Exercise prompt:
Among the records below, find the line that has "信号是一种比较复杂的通信方式，用于通知接收进程某个事件已经发生。"; from there, give the lines again exactly, and stop after the line that has "共享内存和消息队列，FIFO，管道传递消息的区别：".

==*==

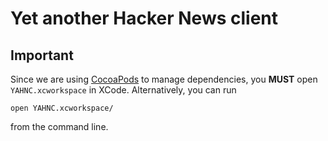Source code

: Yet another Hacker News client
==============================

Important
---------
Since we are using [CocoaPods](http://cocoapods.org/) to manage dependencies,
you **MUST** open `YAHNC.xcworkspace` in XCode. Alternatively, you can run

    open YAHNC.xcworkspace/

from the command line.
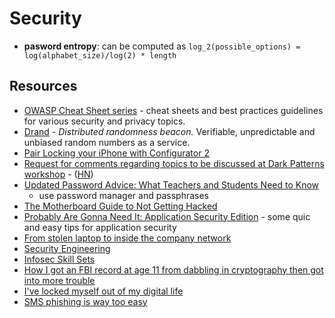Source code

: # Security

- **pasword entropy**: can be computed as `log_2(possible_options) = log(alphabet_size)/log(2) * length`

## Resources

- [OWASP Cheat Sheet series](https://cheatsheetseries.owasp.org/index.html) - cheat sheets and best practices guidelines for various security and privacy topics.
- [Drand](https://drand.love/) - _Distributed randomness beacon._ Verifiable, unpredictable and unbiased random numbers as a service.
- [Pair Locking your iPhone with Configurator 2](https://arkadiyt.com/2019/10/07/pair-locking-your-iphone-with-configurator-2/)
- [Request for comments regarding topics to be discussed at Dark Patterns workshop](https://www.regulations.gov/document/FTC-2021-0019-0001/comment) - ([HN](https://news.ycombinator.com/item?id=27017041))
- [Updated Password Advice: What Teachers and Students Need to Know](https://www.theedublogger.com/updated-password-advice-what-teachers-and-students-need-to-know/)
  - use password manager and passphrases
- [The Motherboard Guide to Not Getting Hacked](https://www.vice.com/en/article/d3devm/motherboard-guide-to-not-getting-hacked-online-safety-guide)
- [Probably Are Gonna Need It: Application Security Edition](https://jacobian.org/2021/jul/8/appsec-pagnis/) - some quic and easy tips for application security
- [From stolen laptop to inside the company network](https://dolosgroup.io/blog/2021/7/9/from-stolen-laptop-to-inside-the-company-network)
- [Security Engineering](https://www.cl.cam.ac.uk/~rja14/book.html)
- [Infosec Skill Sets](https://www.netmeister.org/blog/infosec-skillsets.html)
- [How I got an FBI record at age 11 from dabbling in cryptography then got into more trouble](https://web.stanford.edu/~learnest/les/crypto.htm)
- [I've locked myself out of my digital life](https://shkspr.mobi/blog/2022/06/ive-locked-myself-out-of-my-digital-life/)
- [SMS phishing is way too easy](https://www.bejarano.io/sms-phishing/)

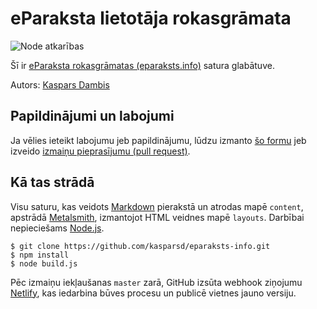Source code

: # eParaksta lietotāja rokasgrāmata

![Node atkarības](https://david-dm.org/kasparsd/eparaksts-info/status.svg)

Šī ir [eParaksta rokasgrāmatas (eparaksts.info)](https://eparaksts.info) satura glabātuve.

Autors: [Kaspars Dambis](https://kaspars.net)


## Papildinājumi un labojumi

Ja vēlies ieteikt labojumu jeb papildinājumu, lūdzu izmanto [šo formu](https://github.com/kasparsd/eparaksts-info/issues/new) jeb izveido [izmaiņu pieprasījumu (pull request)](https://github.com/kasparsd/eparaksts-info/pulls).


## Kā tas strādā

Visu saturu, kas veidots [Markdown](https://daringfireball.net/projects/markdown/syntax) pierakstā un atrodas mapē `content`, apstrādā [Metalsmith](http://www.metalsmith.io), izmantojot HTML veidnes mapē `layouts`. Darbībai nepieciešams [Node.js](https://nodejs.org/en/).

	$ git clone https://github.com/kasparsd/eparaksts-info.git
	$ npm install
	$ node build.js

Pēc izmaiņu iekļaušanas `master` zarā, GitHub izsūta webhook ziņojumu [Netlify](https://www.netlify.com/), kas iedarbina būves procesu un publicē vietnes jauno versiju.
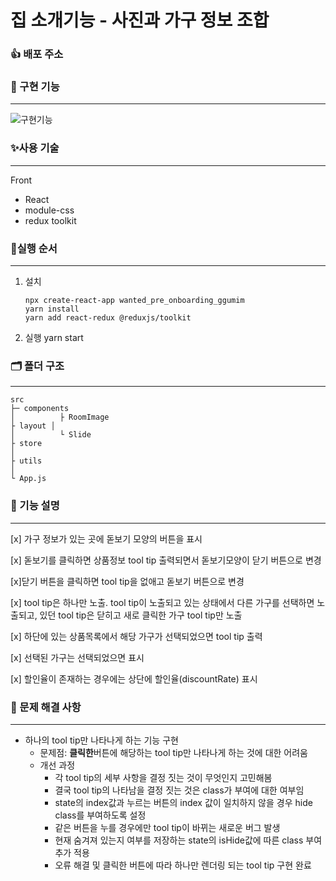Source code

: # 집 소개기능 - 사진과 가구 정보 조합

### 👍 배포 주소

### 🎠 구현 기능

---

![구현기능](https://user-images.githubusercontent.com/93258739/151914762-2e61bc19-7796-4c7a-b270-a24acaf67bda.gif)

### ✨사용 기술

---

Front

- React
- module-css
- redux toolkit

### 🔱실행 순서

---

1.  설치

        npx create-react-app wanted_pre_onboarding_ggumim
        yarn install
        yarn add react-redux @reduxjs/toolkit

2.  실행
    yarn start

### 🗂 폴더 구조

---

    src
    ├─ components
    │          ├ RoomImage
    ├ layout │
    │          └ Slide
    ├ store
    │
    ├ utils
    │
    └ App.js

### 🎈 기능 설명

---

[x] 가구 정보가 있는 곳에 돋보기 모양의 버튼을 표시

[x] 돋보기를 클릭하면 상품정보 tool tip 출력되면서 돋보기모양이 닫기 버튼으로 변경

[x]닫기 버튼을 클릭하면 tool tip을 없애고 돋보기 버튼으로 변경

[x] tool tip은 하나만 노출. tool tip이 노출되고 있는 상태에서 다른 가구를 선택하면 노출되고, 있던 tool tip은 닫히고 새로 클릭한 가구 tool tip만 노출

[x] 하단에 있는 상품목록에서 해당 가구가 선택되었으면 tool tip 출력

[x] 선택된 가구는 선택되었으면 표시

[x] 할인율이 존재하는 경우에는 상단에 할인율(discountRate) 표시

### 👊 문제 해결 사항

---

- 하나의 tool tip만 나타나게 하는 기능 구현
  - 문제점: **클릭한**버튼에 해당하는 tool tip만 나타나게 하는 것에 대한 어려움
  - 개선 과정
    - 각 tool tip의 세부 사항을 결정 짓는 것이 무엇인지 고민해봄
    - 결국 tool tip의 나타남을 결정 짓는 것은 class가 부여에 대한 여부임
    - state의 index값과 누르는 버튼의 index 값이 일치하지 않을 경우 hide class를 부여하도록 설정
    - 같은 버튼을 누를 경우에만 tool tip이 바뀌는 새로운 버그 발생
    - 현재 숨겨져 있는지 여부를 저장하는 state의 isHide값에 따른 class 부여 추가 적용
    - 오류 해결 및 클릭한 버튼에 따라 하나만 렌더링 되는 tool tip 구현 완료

==*==

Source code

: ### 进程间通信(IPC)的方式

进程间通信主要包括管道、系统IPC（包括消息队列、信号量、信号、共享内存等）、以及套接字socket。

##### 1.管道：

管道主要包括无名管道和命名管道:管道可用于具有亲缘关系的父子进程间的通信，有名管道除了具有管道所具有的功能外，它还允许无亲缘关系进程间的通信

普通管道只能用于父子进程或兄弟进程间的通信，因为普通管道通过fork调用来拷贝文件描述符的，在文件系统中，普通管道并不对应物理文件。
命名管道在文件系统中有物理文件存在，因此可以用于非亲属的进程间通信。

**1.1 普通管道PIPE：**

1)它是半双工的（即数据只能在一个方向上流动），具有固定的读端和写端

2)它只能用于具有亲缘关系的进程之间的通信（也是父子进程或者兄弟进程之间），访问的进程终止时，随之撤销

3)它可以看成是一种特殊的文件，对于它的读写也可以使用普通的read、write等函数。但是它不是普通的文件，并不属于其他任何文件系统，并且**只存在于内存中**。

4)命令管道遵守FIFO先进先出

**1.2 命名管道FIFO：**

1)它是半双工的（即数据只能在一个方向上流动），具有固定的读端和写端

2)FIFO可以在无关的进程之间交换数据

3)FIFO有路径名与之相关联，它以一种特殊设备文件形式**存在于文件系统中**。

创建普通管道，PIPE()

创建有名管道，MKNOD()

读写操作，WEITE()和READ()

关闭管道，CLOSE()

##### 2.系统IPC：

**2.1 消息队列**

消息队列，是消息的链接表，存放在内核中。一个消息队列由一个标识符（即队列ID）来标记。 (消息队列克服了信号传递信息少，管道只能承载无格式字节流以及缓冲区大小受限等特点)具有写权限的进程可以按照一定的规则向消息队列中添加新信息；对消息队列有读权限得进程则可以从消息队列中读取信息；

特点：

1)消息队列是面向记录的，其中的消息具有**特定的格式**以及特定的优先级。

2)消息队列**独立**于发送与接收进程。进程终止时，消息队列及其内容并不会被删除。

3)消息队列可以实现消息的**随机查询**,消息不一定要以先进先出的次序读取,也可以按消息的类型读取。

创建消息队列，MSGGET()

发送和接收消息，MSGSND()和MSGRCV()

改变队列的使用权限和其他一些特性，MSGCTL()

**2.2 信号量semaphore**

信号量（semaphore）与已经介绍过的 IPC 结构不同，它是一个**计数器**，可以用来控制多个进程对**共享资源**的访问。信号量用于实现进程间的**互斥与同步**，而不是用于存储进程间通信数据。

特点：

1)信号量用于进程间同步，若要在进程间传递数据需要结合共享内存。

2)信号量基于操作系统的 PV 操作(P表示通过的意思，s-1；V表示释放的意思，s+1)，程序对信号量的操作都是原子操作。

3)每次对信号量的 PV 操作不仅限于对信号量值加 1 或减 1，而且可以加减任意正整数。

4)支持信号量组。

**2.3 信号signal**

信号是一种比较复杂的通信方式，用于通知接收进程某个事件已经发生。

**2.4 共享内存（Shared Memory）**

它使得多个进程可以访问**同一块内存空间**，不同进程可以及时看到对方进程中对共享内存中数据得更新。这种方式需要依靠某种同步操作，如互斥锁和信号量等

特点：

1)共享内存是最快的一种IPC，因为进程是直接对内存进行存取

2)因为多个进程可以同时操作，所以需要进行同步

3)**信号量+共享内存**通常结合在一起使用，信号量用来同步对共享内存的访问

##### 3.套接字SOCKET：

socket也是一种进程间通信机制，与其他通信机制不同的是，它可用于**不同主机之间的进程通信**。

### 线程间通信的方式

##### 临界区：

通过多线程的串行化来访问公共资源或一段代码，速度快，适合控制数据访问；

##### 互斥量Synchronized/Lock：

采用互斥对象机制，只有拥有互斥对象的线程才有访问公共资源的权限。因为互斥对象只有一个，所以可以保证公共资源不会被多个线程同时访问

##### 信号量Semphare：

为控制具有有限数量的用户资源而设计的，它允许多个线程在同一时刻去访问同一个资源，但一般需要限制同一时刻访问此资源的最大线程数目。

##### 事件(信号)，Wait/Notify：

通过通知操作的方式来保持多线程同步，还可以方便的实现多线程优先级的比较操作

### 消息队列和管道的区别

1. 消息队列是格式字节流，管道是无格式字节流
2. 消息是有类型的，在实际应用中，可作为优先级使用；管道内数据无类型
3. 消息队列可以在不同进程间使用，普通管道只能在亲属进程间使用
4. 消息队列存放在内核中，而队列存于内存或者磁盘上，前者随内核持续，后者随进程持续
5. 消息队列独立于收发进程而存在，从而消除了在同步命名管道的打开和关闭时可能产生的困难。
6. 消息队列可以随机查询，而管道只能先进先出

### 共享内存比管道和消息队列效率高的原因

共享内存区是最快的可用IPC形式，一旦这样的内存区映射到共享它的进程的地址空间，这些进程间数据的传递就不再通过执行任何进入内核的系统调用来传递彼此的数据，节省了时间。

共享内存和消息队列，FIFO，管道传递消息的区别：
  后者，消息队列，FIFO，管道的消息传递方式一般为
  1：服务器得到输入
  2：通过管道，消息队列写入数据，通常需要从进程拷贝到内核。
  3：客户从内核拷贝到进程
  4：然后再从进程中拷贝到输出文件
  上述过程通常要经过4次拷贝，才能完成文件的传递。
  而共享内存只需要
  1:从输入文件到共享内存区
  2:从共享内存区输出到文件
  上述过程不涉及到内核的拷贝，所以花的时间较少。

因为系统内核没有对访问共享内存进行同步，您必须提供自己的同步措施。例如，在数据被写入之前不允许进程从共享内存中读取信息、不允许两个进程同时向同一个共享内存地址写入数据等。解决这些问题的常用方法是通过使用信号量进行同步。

==*==

Response:
信号是一种比较复杂的通信方式，用于通知接收进程某个事件已经发生。

**2.4 共享内存（Shared Memory）**

它使得多个进程可以访问**同一块内存空间**，不同进程可以及时看到对方进程中对共享内存中数据得更新。这种方式需要依靠某种同步操作，如互斥锁和信号量等

特点：

1)共享内存是最快的一种IPC，因为进程是直接对内存进行存取

2)因为多个进程可以同时操作，所以需要进行同步

3)**信号量+共享内存**通常结合在一起使用，信号量用来同步对共享内存的访问

##### 3.套接字SOCKET：

socket也是一种进程间通信机制，与其他通信机制不同的是，它可用于**不同主机之间的进程通信**。

### 线程间通信的方式

##### 临界区：

通过多线程的串行化来访问公共资源或一段代码，速度快，适合控制数据访问；

##### 互斥量Synchronized/Lock：

采用互斥对象机制，只有拥有互斥对象的线程才有访问公共资源的权限。因为互斥对象只有一个，所以可以保证公共资源不会被多个线程同时访问

##### 信号量Semphare：

为控制具有有限数量的用户资源而设计的，它允许多个线程在同一时刻去访问同一个资源，但一般需要限制同一时刻访问此资源的最大线程数目。

##### 事件(信号)，Wait/Notify：

通过通知操作的方式来保持多线程同步，还可以方便的实现多线程优先级的比较操作

### 消息队列和管道的区别

1. 消息队列是格式字节流，管道是无格式字节流
2. 消息是有类型的，在实际应用中，可作为优先级使用；管道内数据无类型
3. 消息队列可以在不同进程间使用，普通管道只能在亲属进程间使用
4. 消息队列存放在内核中，而队列存于内存或者磁盘上，前者随内核持续，后者随进程持续
5. 消息队列独立于收发进程而存在，从而消除了在同步命名管道的打开和关闭时可能产生的困难。
6. 消息队列可以随机查询，而管道只能先进先出

### 共享内存比管道和消息队列效率高的原因

共享内存区是最快的可用IPC形式，一旦这样的内存区映射到共享它的进程的地址空间，这些进程间数据的传递就不再通过执行任何进入内核的系统调用来传递彼此的数据，节省了时间。

共享内存和消息队列，FIFO，管道传递消息的区别：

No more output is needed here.